### TASK STATEMENT
Set down the lines of the data exactly, starting at the first and stopping after the line containing "We call the".

Segment Open

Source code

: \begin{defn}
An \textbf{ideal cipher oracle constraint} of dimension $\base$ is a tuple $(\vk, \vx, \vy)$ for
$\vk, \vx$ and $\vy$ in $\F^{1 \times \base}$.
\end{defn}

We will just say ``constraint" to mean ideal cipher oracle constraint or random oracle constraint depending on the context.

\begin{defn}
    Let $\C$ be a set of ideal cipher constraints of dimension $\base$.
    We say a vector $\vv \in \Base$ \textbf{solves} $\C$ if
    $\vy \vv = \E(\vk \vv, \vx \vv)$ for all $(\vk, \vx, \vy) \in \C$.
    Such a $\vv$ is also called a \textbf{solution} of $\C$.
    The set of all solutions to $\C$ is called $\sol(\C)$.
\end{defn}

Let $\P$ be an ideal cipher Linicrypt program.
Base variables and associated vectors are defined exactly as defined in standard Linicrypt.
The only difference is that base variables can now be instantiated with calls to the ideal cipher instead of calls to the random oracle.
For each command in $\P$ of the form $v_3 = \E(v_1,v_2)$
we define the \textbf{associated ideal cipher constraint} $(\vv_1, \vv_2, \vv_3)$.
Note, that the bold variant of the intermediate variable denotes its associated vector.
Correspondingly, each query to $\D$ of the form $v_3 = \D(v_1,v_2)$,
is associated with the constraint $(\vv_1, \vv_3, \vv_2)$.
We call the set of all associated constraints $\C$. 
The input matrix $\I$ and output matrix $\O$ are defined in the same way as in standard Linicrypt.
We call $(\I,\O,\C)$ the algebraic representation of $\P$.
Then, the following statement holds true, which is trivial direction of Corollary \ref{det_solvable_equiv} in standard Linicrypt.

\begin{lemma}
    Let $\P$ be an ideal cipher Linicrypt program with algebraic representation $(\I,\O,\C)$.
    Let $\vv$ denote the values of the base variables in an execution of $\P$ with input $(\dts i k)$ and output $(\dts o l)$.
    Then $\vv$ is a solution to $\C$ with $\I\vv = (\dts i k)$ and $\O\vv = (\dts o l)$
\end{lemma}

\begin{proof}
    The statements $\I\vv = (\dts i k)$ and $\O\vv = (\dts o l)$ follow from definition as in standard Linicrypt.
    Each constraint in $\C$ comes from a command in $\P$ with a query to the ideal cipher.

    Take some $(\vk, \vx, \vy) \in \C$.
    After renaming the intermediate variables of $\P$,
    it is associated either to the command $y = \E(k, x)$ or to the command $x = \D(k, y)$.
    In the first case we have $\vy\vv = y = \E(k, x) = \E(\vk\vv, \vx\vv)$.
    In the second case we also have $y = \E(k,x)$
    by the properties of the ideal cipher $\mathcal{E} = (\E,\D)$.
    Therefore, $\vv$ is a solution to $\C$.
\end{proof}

Segment Closed

### ANSWER TO THE PROBLEM
Source code

: \begin{defn}
An \textbf{ideal cipher oracle constraint} of dimension $\base$ is a tuple $(\vk, \vx, \vy)$ for
$\vk, \vx$ and $\vy$ in $\F^{1 \times \base}$.
\end{defn}

We will just say ``constraint" to mean ideal cipher oracle constraint or random oracle constraint depending on the context.

\begin{defn}
    Let $\C$ be a set of ideal cipher constraints of dimension $\base$.
    We say a vector $\vv \in \Base$ \textbf{solves} $\C$ if
    $\vy \vv = \E(\vk \vv, \vx \vv)$ for all $(\vk, \vx, \vy) \in \C$.
    Such a $\vv$ is also called a \textbf{solution} of $\C$.
    The set of all solutions to $\C$ is called $\sol(\C)$.
\end{defn}

Let $\P$ be an ideal cipher Linicrypt program.
Base variables and associated vectors are defined exactly as defined in standard Linicrypt.
The only difference is that base variables can now be instantiated with calls to the ideal cipher instead of calls to the random oracle.
For each command in $\P$ of the form $v_3 = \E(v_1,v_2)$
we define the \textbf{associated ideal cipher constraint} $(\vv_1, \vv_2, \vv_3)$.
Note, that the bold variant of the intermediate variable denotes its associated vector.
Correspondingly, each query to $\D$ of the form $v_3 = \D(v_1,v_2)$,
is associated with the constraint $(\vv_1, \vv_3, \vv_2)$.
We call the set of all associated constraints $\C$. 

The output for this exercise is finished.